### Work instruction
From the entries below, return only the lines starting at the one that contains "Po aktywowaniu usługi" and ending at the one that contains "4. W okienku", exactly as they stand.

*** Opening of Records for this exercise ***

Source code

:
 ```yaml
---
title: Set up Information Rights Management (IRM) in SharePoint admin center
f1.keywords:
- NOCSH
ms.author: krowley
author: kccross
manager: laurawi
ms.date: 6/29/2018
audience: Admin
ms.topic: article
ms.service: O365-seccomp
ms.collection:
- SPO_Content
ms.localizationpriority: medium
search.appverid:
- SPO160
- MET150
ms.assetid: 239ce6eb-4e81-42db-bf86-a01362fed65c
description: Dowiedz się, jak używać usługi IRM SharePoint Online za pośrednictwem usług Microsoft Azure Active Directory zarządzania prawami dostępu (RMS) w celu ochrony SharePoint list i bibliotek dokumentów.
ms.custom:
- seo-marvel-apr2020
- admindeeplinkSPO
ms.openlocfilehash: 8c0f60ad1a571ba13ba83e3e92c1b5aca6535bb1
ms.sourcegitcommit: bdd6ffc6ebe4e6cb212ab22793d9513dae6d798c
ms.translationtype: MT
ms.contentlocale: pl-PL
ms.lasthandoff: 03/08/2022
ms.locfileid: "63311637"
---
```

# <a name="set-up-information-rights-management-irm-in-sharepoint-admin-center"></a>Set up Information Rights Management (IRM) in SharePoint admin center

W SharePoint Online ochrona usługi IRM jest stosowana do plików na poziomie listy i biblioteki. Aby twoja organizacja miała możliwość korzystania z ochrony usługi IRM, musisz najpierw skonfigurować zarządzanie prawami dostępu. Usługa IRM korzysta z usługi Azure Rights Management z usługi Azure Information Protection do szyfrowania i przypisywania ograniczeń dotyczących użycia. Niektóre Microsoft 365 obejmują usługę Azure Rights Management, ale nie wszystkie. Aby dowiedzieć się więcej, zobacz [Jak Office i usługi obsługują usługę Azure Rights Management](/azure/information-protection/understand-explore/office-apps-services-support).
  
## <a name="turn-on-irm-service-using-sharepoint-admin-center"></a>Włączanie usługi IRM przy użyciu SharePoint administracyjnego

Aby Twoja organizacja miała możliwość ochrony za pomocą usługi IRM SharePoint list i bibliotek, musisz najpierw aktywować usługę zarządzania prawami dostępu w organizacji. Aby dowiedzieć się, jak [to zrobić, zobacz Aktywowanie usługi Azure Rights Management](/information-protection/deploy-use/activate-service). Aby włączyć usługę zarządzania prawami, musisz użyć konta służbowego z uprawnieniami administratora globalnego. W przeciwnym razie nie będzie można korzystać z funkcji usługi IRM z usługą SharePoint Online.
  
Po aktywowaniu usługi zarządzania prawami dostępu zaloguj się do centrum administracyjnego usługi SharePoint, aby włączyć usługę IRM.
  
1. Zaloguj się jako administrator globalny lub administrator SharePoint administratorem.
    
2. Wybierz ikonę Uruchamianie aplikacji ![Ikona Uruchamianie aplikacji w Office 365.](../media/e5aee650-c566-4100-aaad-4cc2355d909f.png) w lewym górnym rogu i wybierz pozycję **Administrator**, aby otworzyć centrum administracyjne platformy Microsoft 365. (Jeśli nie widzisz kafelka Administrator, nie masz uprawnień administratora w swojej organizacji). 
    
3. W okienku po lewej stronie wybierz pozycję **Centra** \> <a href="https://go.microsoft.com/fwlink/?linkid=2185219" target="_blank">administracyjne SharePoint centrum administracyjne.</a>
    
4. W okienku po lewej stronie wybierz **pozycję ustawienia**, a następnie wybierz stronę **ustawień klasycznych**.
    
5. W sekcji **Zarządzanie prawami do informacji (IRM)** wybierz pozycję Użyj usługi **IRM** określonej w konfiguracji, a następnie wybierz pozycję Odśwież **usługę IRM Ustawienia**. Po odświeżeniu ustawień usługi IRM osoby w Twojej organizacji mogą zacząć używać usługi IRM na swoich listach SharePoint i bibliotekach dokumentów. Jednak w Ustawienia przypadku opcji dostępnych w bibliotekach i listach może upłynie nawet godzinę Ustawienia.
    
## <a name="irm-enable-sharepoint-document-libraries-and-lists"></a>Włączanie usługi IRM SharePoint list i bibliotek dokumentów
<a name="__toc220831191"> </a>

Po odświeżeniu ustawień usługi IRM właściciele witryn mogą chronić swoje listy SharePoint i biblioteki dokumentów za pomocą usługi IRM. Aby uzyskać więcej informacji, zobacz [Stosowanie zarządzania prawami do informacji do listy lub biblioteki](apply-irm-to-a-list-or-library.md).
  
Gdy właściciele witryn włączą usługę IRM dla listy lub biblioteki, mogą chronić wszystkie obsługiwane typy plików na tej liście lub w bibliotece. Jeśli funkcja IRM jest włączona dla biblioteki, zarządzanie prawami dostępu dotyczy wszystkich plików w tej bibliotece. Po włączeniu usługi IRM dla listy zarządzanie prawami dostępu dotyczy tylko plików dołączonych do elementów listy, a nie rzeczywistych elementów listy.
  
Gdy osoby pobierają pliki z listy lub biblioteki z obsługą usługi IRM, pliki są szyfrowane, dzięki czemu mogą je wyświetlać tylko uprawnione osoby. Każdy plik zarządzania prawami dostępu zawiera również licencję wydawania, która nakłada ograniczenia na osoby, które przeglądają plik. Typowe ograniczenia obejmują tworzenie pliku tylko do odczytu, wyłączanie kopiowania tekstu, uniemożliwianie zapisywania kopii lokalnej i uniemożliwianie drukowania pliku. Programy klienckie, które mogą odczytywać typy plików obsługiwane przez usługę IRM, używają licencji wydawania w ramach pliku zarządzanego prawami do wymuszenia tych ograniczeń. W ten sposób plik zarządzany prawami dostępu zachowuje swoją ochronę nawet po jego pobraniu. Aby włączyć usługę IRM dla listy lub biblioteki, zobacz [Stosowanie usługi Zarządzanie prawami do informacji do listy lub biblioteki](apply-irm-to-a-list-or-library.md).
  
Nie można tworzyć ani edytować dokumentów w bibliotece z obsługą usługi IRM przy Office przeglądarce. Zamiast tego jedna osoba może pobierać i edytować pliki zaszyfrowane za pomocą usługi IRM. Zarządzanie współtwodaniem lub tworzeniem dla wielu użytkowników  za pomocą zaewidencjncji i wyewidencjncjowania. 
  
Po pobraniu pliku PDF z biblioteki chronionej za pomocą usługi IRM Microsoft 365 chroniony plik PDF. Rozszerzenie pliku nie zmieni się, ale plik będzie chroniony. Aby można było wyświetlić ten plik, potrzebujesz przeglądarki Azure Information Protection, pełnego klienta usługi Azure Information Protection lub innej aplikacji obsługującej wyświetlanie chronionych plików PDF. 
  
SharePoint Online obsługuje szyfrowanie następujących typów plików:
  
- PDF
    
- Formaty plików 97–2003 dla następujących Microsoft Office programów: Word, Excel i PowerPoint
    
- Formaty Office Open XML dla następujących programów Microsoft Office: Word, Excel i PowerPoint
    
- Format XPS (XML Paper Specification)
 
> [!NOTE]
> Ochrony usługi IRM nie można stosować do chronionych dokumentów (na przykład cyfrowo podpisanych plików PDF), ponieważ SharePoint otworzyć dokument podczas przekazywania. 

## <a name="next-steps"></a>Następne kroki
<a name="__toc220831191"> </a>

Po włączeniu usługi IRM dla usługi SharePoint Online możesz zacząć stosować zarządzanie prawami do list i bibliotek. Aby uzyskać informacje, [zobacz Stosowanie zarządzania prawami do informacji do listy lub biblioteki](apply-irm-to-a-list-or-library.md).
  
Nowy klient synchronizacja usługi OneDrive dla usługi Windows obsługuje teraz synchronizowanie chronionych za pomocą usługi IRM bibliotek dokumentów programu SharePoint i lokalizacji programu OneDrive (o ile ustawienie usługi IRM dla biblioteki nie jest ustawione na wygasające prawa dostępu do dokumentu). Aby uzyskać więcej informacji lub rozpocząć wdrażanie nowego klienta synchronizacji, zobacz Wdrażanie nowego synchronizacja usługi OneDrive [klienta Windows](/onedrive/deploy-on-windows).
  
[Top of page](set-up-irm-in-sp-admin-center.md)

*** Close of Records for this exercise ***

### Exercise response
Po aktywowaniu usługi zarządzania prawami dostępu zaloguj się do centrum administracyjnego usługi SharePoint, aby włączyć usługę IRM.
  
1. Zaloguj się jako administrator globalny lub administrator SharePoint administratorem.
    
2. Wybierz ikonę Uruchamianie aplikacji ![Ikona Uruchamianie aplikacji w Office 365.](../media/e5aee650-c566-4100-aaad-4cc2355d909f.png) w lewym górnym rogu i wybierz pozycję **Administrator**, aby otworzyć centrum administracyjne platformy Microsoft 365. (Jeśli nie widzisz kafelka Administrator, nie masz uprawnień administratora w swojej organizacji). 
    
3. W okienku po lewej stronie wybierz pozycję **Centra** \> <a href="https://go.microsoft.com/fwlink/?linkid=2185219" target="_blank">administracyjne SharePoint centrum administracyjne.</a>
    
4. W okienku po lewej stronie wybierz **pozycję ustawienia**, a następnie wybierz stronę **ustawień klasycznych**.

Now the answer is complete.